Why do you obey the law?
First, what laws are we talking about? Societal, religious, the ‘laws of cricket’? Would it be permissible to take a rather laissez faire approach to the laws of cricket, even though it would at least irritate 23 or 24 other people? What if someone argues that they don’t need car insurance because, although they will be driving on the public highway, they are certain they won’t have an accident.

Second, whose laws are we talking about? What laws do we feel obliged to abide by? Societal, religious, courtesy, the social rules of games, and so on? Many people argue that the laws laid down by their religions are sacrosanct and, thus take precedence over civil legislation.
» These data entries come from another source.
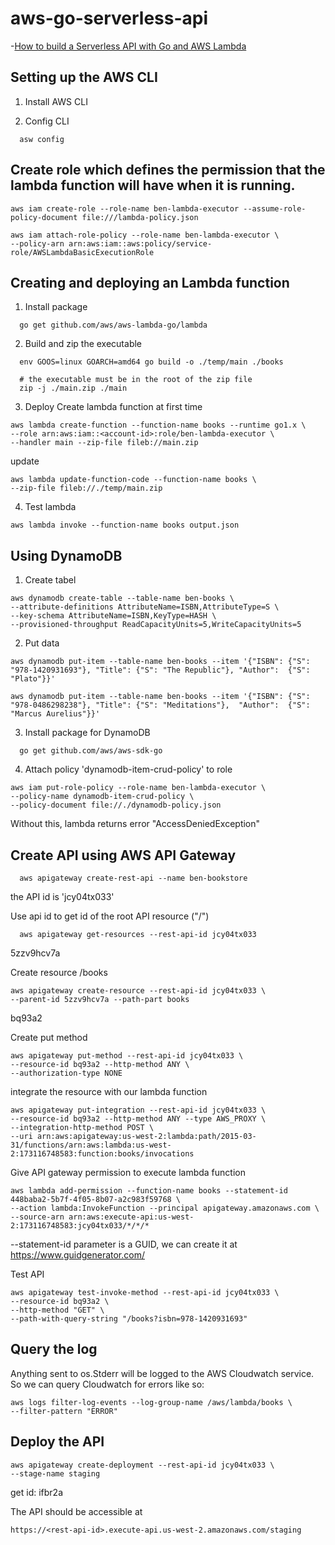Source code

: # aws-go-serverless-api
-[How to build a Serverless API with Go and AWS Lambda](https://www.alexedwards.net/blog/serverless-api-with-go-and-aws-lambda)


## Setting up the AWS CLI
1. Install AWS CLI

2. Config CLI
```
  asw config
```

## Create role which defines the permission that the lambda function will have when it is running.
```
aws iam create-role --role-name ben-lambda-executor --assume-role-policy-document file:///lambda-policy.json

aws iam attach-role-policy --role-name ben-lambda-executor \
--policy-arn arn:aws:iam::aws:policy/service-role/AWSLambdaBasicExecutionRole
```

## Creating and deploying an Lambda function
1. Install package
```
  go get github.com/aws/aws-lambda-go/lambda
```

2. Build and zip the executable
```
  env GOOS=linux GOARCH=amd64 go build -o ./temp/main ./books

  # the executable must be in the root of the zip file
  zip -j ./main.zip ./main
```

3. Deploy 
Create lambda function at first time
```
aws lambda create-function --function-name books --runtime go1.x \
--role arn:aws:iam::<account-id>:role/ben-lambda-executor \
--handler main --zip-file fileb://main.zip
```
update
```
aws lambda update-function-code --function-name books \
--zip-file fileb://./temp/main.zip
```

4. Test lambda
```
aws lambda invoke --function-name books output.json
```

## Using DynamoDB
1. Create tabel
```
aws dynamodb create-table --table-name ben-books \
--attribute-definitions AttributeName=ISBN,AttributeType=S \
--key-schema AttributeName=ISBN,KeyType=HASH \
--provisioned-throughput ReadCapacityUnits=5,WriteCapacityUnits=5
```
2. Put data
```
aws dynamodb put-item --table-name ben-books --item '{"ISBN": {"S": "978-1420931693"}, "Title": {"S": "The Republic"}, "Author":  {"S": "Plato"}}'

aws dynamodb put-item --table-name ben-books --item '{"ISBN": {"S": "978-0486298238"}, "Title": {"S": "Meditations"},  "Author":  {"S": "Marcus Aurelius"}}'
```

3. Install package for DynamoDB
```
  go get github.com/aws/aws-sdk-go
```

4. Attach policy 'dynamodb-item-crud-policy' to role
```
aws iam put-role-policy --role-name ben-lambda-executor \
--policy-name dynamodb-item-crud-policy \
--policy-document file://./dynamodb-policy.json
```
Without this, lambda returns error "AccessDeniedException"


## Create API using AWS API Gateway
```
  aws apigateway create-rest-api --name ben-bookstore
```
the API id is 'jcy04tx033'

Use api id to get id of the root API resource ("/")
```
  aws apigateway get-resources --rest-api-id jcy04tx033
```
5zzv9hcv7a

Create resource /books
```
aws apigateway create-resource --rest-api-id jcy04tx033 \
--parent-id 5zzv9hcv7a --path-part books
```
bq93a2

Create put method
```
aws apigateway put-method --rest-api-id jcy04tx033 \
--resource-id bq93a2 --http-method ANY \
--authorization-type NONE
```

integrate the resource with our lambda function
```
aws apigateway put-integration --rest-api-id jcy04tx033 \
--resource-id bq93a2 --http-method ANY --type AWS_PROXY \
--integration-http-method POST \
--uri arn:aws:apigateway:us-west-2:lambda:path/2015-03-31/functions/arn:aws:lambda:us-west-2:173116748583:function:books/invocations
```

Give API gateway permission to execute lambda function
```
aws lambda add-permission --function-name books --statement-id 448baba2-5b7f-4f05-8b07-a2c983f59768 \
--action lambda:InvokeFunction --principal apigateway.amazonaws.com \
--source-arn arn:aws:execute-api:us-west-2:173116748583:jcy04tx033/*/*/*
```
--statement-id parameter is a GUID, we can create it at https://www.guidgenerator.com/

Test API
```
aws apigateway test-invoke-method --rest-api-id jcy04tx033 \
--resource-id bq93a2 \
--http-method "GET" \
--path-with-query-string "/books?isbn=978-1420931693"
```


## Query the log
Anything sent to os.Stderr will be logged to the AWS Cloudwatch service. So we can query Cloudwatch for errors like so:
```
aws logs filter-log-events --log-group-name /aws/lambda/books \
--filter-pattern "ERROR"
```

## Deploy the API
```
aws apigateway create-deployment --rest-api-id jcy04tx033 \
--stage-name staging
```
get id: ifbr2a

The API should be accessible at 
```
https://<rest-api-id>.execute-api.us-west-2.amazonaws.com/staging
```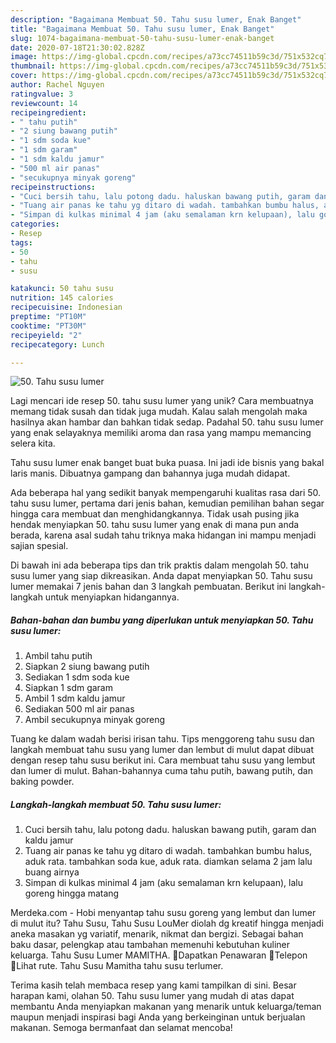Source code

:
 ```yaml
---
description: "Bagaimana Membuat 50. Tahu susu lumer, Enak Banget"
title: "Bagaimana Membuat 50. Tahu susu lumer, Enak Banget"
slug: 1074-bagaimana-membuat-50-tahu-susu-lumer-enak-banget
date: 2020-07-18T21:30:02.828Z
image: https://img-global.cpcdn.com/recipes/a73cc74511b59c3d/751x532cq70/50-tahu-susu-lumer-foto-resep-utama.jpg
thumbnail: https://img-global.cpcdn.com/recipes/a73cc74511b59c3d/751x532cq70/50-tahu-susu-lumer-foto-resep-utama.jpg
cover: https://img-global.cpcdn.com/recipes/a73cc74511b59c3d/751x532cq70/50-tahu-susu-lumer-foto-resep-utama.jpg
author: Rachel Nguyen
ratingvalue: 3
reviewcount: 14
recipeingredient:
- " tahu putih"
- "2 siung bawang putih"
- "1 sdm soda kue"
- "1 sdm garam"
- "1 sdm kaldu jamur"
- "500 ml air panas"
- "secukupnya minyak goreng"
recipeinstructions:
- "Cuci bersih tahu, lalu potong dadu. haluskan bawang putih, garam dan kaldu jamur"
- "Tuang air panas ke tahu yg ditaro di wadah. tambahkan bumbu halus, aduk rata. tambahkan soda kue, aduk rata. diamkan selama 2 jam lalu buang airnya"
- "Simpan di kulkas minimal 4 jam (aku semalaman krn kelupaan), lalu goreng hingga matang"
categories:
- Resep
tags:
- 50
- tahu
- susu

katakunci: 50 tahu susu 
nutrition: 145 calories
recipecuisine: Indonesian
preptime: "PT10M"
cooktime: "PT30M"
recipeyield: "2"
recipecategory: Lunch

---
```



![50. Tahu susu lumer](https://img-global.cpcdn.com/recipes/a73cc74511b59c3d/751x532cq70/50-tahu-susu-lumer-foto-resep-utama.jpg)

Lagi mencari ide resep 50. tahu susu lumer yang unik? Cara membuatnya memang tidak susah dan tidak juga mudah. Kalau salah mengolah maka hasilnya akan hambar dan bahkan tidak sedap. Padahal 50. tahu susu lumer yang enak selayaknya memiliki aroma dan rasa yang mampu memancing selera kita.

Tahu susu lumer enak banget buat buka puasa. Ini jadi ide bisnis yang bakal laris manis. Dibuatnya gampang dan bahannya juga mudah didapat.

Ada beberapa hal yang sedikit banyak mempengaruhi kualitas rasa dari 50. tahu susu lumer, pertama dari jenis bahan, kemudian pemilihan bahan segar hingga cara membuat dan menghidangkannya. Tidak usah pusing jika hendak menyiapkan 50. tahu susu lumer yang enak di mana pun anda berada, karena asal sudah tahu triknya maka hidangan ini mampu menjadi sajian spesial.


Di bawah ini ada beberapa tips dan trik praktis dalam mengolah 50. tahu susu lumer yang siap dikreasikan. Anda dapat menyiapkan 50. Tahu susu lumer memakai 7 jenis bahan dan 3 langkah pembuatan. Berikut ini langkah-langkah untuk menyiapkan hidangannya.

<!--inarticleads1-->

##### Bahan-bahan dan bumbu yang diperlukan untuk menyiapkan 50. Tahu susu lumer:

1. Ambil  tahu putih
1. Siapkan 2 siung bawang putih
1. Sediakan 1 sdm soda kue
1. Siapkan 1 sdm garam
1. Ambil 1 sdm kaldu jamur
1. Sediakan 500 ml air panas
1. Ambil secukupnya minyak goreng


Tuang ke dalam wadah berisi irisan tahu. Tips menggoreng tahu susu dan langkah membuat tahu susu yang lumer dan lembut di mulut dapat dibuat dengan resep tahu susu berikut ini. Cara membuat tahu susu yang lembut dan lumer di mulut. Bahan-bahannya cuma tahu putih, bawang putih, dan baking powder. 

<!--inarticleads2-->

##### Langkah-langkah membuat 50. Tahu susu lumer:

1. Cuci bersih tahu, lalu potong dadu. haluskan bawang putih, garam dan kaldu jamur
1. Tuang air panas ke tahu yg ditaro di wadah. tambahkan bumbu halus, aduk rata. tambahkan soda kue, aduk rata. diamkan selama 2 jam lalu buang airnya
1. Simpan di kulkas minimal 4 jam (aku semalaman krn kelupaan), lalu goreng hingga matang


Merdeka.com - Hobi menyantap tahu susu goreng yang lembut dan lumer di mulut itu? Tahu Susu, Tahu Susu LouMer diolah dg kreatif hingga menjadi aneka masakan yg variatif, menarik, nikmat dan bergizi. Sebagai bahan baku dasar, pelengkap atau tambahan memenuhi kebutuhan kuliner keluarga. Tahu Susu Lumer MAMITHA. Dapatkan Penawaran Telepon Lihat rute. Tahu Susu Mamitha tahu susu terlumer. 

Terima kasih telah membaca resep yang kami tampilkan di sini. Besar harapan kami, olahan 50. Tahu susu lumer yang mudah di atas dapat membantu Anda menyiapkan makanan yang menarik untuk keluarga/teman maupun menjadi inspirasi bagi Anda yang berkeinginan untuk berjualan makanan. Semoga bermanfaat dan selamat mencoba!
Yet if a religion does not have the power of enforcement, how does this work?

Is there any situation in which we might choose to disobey a law even though we‘know’ we should theoretically obey it? What precisely are the attributes of the situation which make us believe we can justify breaking the law? What if the legal system disagrees? What is it about us that puts us above the people who drafted the law? Should all laws have exceptions drafted into them? Should juries be able to acquit defendants where they feel the moral case overrides the legal facts (‘perverse verdicts’)?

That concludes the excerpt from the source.